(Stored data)
○ ○ ○

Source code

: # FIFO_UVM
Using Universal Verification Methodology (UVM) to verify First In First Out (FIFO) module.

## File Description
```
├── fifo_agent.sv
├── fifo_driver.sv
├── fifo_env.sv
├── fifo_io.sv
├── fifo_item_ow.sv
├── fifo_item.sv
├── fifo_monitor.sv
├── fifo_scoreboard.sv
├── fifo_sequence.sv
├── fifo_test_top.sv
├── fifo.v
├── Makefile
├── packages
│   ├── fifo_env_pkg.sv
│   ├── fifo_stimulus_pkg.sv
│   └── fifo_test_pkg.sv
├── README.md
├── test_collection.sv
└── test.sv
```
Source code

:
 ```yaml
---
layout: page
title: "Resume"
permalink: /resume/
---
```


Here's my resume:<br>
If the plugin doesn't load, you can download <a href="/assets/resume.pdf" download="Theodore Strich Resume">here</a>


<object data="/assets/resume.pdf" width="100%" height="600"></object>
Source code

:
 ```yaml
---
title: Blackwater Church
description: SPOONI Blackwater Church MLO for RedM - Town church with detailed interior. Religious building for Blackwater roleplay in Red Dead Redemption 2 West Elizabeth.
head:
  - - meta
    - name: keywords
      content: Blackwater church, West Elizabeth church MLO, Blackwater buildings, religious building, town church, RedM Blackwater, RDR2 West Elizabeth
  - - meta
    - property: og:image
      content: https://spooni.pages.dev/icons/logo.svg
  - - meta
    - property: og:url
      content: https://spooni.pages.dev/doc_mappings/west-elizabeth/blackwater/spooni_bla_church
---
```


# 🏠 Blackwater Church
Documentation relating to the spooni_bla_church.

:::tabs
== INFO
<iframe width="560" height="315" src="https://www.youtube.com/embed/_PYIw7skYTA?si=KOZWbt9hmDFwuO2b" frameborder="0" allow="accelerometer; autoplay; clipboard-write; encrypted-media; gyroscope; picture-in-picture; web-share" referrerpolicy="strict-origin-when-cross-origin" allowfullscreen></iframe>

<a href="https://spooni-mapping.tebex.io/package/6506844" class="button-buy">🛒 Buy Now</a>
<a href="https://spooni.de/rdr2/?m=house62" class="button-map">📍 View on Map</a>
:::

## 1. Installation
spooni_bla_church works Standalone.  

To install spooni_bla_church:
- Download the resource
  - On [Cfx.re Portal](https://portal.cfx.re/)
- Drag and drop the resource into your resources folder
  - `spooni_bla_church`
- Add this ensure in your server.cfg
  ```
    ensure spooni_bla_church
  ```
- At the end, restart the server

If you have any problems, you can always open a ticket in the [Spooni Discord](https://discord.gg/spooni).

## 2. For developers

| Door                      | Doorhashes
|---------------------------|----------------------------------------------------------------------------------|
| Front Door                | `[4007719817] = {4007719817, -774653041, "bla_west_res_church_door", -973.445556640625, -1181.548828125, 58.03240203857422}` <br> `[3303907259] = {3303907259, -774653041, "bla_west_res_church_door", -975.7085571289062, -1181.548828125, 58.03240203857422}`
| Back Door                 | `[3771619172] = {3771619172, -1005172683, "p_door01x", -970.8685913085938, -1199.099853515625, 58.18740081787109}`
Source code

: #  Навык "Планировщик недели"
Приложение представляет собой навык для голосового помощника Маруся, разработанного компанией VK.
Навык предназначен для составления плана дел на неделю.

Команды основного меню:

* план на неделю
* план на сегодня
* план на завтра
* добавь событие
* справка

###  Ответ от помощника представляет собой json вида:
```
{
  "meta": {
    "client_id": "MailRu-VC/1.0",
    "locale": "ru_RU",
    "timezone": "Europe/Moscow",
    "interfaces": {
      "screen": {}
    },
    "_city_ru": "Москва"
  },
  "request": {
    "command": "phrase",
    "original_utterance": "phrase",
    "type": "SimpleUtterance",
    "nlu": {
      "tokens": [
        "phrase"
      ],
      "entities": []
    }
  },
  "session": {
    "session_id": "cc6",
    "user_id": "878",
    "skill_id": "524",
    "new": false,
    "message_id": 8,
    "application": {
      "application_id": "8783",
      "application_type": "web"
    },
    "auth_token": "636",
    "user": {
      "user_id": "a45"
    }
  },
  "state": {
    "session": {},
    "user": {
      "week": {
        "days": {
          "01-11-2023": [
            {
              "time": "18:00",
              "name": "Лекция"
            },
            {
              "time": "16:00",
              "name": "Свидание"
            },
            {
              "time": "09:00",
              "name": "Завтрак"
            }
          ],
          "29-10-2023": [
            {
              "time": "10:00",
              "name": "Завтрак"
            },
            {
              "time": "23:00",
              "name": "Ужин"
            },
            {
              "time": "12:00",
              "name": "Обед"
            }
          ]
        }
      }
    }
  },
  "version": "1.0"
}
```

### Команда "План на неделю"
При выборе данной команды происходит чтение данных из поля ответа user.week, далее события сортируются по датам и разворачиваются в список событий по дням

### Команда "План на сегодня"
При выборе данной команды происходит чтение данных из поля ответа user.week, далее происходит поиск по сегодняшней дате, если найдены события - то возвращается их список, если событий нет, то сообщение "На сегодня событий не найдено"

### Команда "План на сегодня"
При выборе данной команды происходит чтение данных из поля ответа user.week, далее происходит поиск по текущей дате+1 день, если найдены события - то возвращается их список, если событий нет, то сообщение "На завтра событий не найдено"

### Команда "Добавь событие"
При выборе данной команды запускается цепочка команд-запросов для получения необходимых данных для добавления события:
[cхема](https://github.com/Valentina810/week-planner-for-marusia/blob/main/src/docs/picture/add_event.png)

○ ○ ○

*WHAT TO WORK ON*: Would you please return all lines of the data that include the word "assets"?

*COMPLETED TASK*:
If the plugin doesn't load, you can download <a href="/assets/resume.pdf" download="Theodore Strich Resume">here</a>
<object data="/assets/resume.pdf" width="100%" height="600"></object>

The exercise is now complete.